_Required action_. Would you restate all the data that follows, word for word?

── Available data ──

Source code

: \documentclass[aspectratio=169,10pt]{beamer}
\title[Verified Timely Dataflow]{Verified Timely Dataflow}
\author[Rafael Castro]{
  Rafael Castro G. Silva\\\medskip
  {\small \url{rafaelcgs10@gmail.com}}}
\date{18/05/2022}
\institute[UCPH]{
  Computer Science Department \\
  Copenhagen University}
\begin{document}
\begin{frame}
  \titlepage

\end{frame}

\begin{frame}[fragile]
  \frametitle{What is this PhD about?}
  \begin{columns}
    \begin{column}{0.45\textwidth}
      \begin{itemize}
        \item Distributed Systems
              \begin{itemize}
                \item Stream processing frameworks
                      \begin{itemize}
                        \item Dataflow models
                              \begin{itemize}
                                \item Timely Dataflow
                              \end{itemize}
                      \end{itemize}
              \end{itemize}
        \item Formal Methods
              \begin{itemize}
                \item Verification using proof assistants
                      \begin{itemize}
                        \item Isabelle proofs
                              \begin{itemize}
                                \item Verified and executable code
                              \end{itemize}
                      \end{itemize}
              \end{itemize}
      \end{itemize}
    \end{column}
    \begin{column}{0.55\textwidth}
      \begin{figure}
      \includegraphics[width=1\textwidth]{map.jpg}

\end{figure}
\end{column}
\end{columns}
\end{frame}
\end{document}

───

_Reply to the exercise_.
Source code

: \documentclass[aspectratio=169,10pt]{beamer}
\title[Verified Timely Dataflow]{Verified Timely Dataflow}
\author[Rafael Castro]{
  Rafael Castro G. Silva\\\medskip
  {\small \url{rafaelcgs10@gmail.com}}}
\date{18/05/2022}
\institute[UCPH]{
  Computer Science Department \\
  Copenhagen University}
\begin{document}
\begin{frame}
  \titlepage

\end{frame}

\begin{frame}[fragile]
  \frametitle{What is this PhD about?}
  \begin{columns}
    \begin{column}{0.45\textwidth}
      \begin{itemize}
        \item Distributed Systems
              \begin{itemize}
                \item Stream processing frameworks
                      \begin{itemize}
                        \item Dataflow models
                              \begin{itemize}
                                \item Timely Dataflow
                              \end{itemize}
                      \end{itemize}
              \end{itemize}
        \item Formal Methods
              \begin{itemize}
                \item Verification using proof assistants
                      \begin{itemize}
                        \item Isabelle proofs
                              \begin{itemize}
                                \item Verified and executable code
                              \end{itemize}
                      \end{itemize}
              \end{itemize}
      \end{itemize}
    \end{column}
    \begin{column}{0.55\textwidth}
      \begin{figure}
      \includegraphics[width=1\textwidth]{map.jpg}

\end{figure}
\end{column}
\end{columns}
\end{frame}
\end{document}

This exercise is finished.